Lockless Transposition Tables

Transposition table is a lookup table which is used to cache negamax search results when searching for best move in a chess engine. In the previous post we looked at transposition tables and their use in a negamax search in the context of a chess engine. Transposition tables fine when used in a linear negamax search but what about parallelised negamax search? Anyone who has done basic multithreaded programming will be able to see potential problems with using a shared transposition table in a parallelised negamax search. The solution lies in the lockless transposition table.

This post discusses such a lockless transposition table. It is based upon this article by Robert Hyatt, author of the famous Crafty chess engine. The article describes lockless transposition tables in more detail and reading it will. However, if you’ve been following this series of posts or if you want to get a different explanation of lockless transposition tables it would make sense to continue reading this post.
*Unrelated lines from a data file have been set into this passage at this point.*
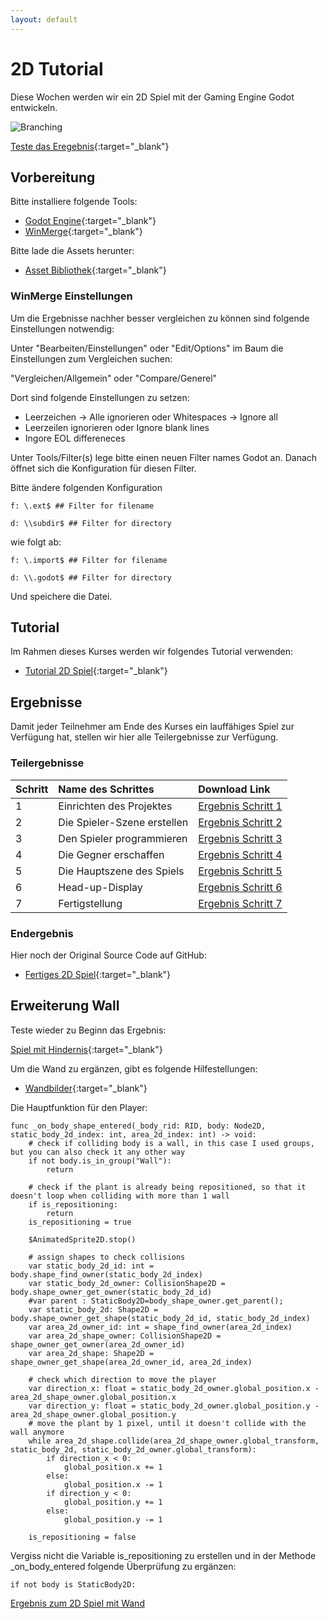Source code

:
 ```yaml
---
layout: default
---
```


# 2D Tutorial
Diese Wochen werden wir ein 2D Spiel mit der Gaming Engine Godot entwickeln.


![Branching](https://docs.godotengine.org/en/stable/_images/dodge_preview.gif)


[Teste das Eregebnis](https://markus1982.github.io/digicamp/game){:target="_blank"}

## Vorbereitung

Bitte installiere folgende Tools:
* [Godot Engine](https://godotengine.org/download/windows/){:target="_blank"}
* [WinMerge](https://winmerge.org/downloads/?lang=de){:target="_blank"}

Bitte lade die Assets herunter:
* [Asset Bibliothek](https://godotengine.org/asset-library/asset/2712){:target="_blank"}

### WinMerge Einstellungen

Um die Ergebnisse nachher besser vergleichen zu können sind folgende Einstellungen notwendig:

Unter "Bearbeiten/Einstellungen" oder "Edit/Options" im Baum die Einstellungen zum Vergleichen suchen: 

"Vergleichen/Allgemein" oder "Compare/Generel" 

Dort sind folgende Einstellungen zu setzen:
* Leerzeichen -> Alle ignorieren oder Whitespaces -> Ignore all
* Leerzeilen ignorieren oder Ignore blank lines
* Ingore EOL differeneces

Unter Tools/Filter(s) lege bitte einen neuen Filter names Godot an. Danach öffnet sich die Konfiguration für diesen Filter.

Bitte ändere folgenden Konfiguration

```
f: \.ext$ ## Filter for filename

d: \\subdir$ ## Filter for directory
```

wie folgt ab:

```
f: \.import$ ## Filter for filename

d: \\.godot$ ## Filter for directory
```

Und speichere die Datei.

## Tutorial

Im Rahmen dieses Kurses werden wir folgendes Tutorial verwenden:
* [Tutorial 2D Spiel](https://docs.godotengine.org/de/4.x/getting_started/first_2d_game/index.html){:target="_blank"}

## Ergebnisse

Damit jeder Teilnehmer am Ende des Kurses ein lauffähiges Spiel zur Verfügung hat, stellen wir hier alle Teilergebnisse zur Verfügung.

### Teilergebnisse

| Schritt | Name des Schrittes | Download Link |
|:--------|:-------------------|:--------------|
| 1 | Einrichten des Projektes| [Ergebnis Schritt 1](https://markus1982.github.io/digicamp/downloads/schritt-1.zip) |
| 2 | Die Spieler-Szene erstellen | [Ergebnis Schritt 2](https://markus1982.github.io/digicamp/downloads/schritt-2.zip) |
| 3 | Den Spieler programmieren | [Ergebnis Schritt 3](https://markus1982.github.io/digicamp/downloads/schritt-3.zip) |
| 4 | Die Gegner erschaffen | [Ergebnis Schritt 4](https://markus1982.github.io/digicamp/downloads/schritt-4.zip) |
| 5 | Die Hauptszene des Spiels| [Ergebnis Schritt 5](https://markus1982.github.io/digicamp/downloads/schritt-5.zip) |
| 6 | Head-up-Display | [Ergebnis Schritt 6](https://markus1982.github.io/digicamp/downloads/schritt-6.zip) |
| 7 | Fertigstellung | [Ergebnis Schritt 7](https://markus1982.github.io/digicamp/downloads/schritt-7.zip) |

### Endergebnis

Hier noch der Original Source Code auf GitHub:

* [Fertiges 2D Spiel](https://github.com/godotengine/godot-demo-projects/tree/master/2d/dodge_the_creeps){:target="_blank"}

## Erweiterung Wall

Teste wieder zu Beginn das Ergebnis:

[Spiel mit Hindernis](https://markus1982.github.io/digicamp/wall){:target="_blank"}

Um die Wand zu ergänzen, gibt es folgende Hilfestellungen:
* [Wandbilder](https://de.freepik.com/vektoren-kostenlos/sammlung-von-sechzehn-nahtlose-vektor-pixel-bodentexturen_959312.htm){:target="_blank"}

Die Hauptfunktion für den Player:

```
func _on_body_shape_entered(_body_rid: RID, body: Node2D, static_body_2d_index: int, area_2d_index: int) -> void:
	# check if colliding body is a wall, in this case I used groups, but you can also check it any other way
	if not body.is_in_group("Wall"):
		return
	
	# check if the plant is already being repositioned, so that it doesn't loop when colliding with more than 1 wall
	if is_repositioning:
		return
	is_repositioning = true
	
	$AnimatedSprite2D.stop()
	
	# assign shapes to check collisions
	var static_body_2d_id: int = body.shape_find_owner(static_body_2d_index)
	var static_body_2d_owner: CollisionShape2D = body.shape_owner_get_owner(static_body_2d_id)
	#var parent : StaticBody2D=body_shape_owner.get_parent();
	var static_body_2d: Shape2D = body.shape_owner_get_shape(static_body_2d_id, static_body_2d_index)
	var area_2d_owner_id: int = shape_find_owner(area_2d_index)
	var area_2d_shape_owner: CollisionShape2D = shape_owner_get_owner(area_2d_owner_id)
	var area_2d_shape: Shape2D = shape_owner_get_shape(area_2d_owner_id, area_2d_index)
	
	# check which direction to move the player
	var direction_x: float = static_body_2d_owner.global_position.x - area_2d_shape_owner.global_position.x
	var direction_y: float = static_body_2d_owner.global_position.y - area_2d_shape_owner.global_position.y
	# move the plant by 1 pixel, until it doesn't collide with the wall anymore
	while area_2d_shape.collide(area_2d_shape_owner.global_transform, static_body_2d, static_body_2d_owner.global_transform):
		if direction_x < 0:
			global_position.x += 1
		else:
			global_position.x -= 1
		if direction_y < 0:
			global_position.y += 1
		else:
			global_position.y -= 1
	
	is_repositioning = false
```

Vergiss nicht die Variable is_repositioning zu erstellen und in der Methode _on_body_entered folgende Überprüfung zu ergänzen:

```
if not body is StaticBody2D:
```

[Ergebnis zum 2D Spiel mit Wand](https://markus1982.github.io/digicamp/downloads/wall.zip)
A word about Zobrist hashing

In order to understand the implementation of a lockless transposition table, we need to have a basic understanding of what is called Zobrist hashing. Zobrist hash is a 64-bit hash which represents a chess board position. The lockless hash table will use Zorist hash values as its keys.

Like any other hash, Zobrist hash has following two properties:

– there is a low probability that any two board positions will have the same hash, and
– it is very hard or impossible to derive a board position from a given hash value

It has one more property which makes it so useful for chess engines. Zobrist hashes of two similar chess positions will be very different. Since the positions that you can move to from the current board position will be similar, their hashes will be very different. Why exctly this property helps will be clear towards the end of this post, once we have covered transposition table implementation.

Zobrist hashes are also lightweight and fast to generate. They are used with a  particular board representation called bitboard. Many endgame table-bases, which are databases of solved end games use zobrist hashing as well.

Idea behind Lockless Transposition Table

The lockless transposition table we are talking about is a hash table where the key and value are 64-bit word each. In C it will be unsigned long long. It is different in other languages. Now on a 64-bit maching reading or writing a 64-bit word is atomic operation. Therefore when you read a 64-bit key or value from the hash table, it will either be the existing item or a new one. But it won’t be a partially written item. That is the basic idea behind the lockless transposition table. There are two problems with this approach which we will address in the rest of the post.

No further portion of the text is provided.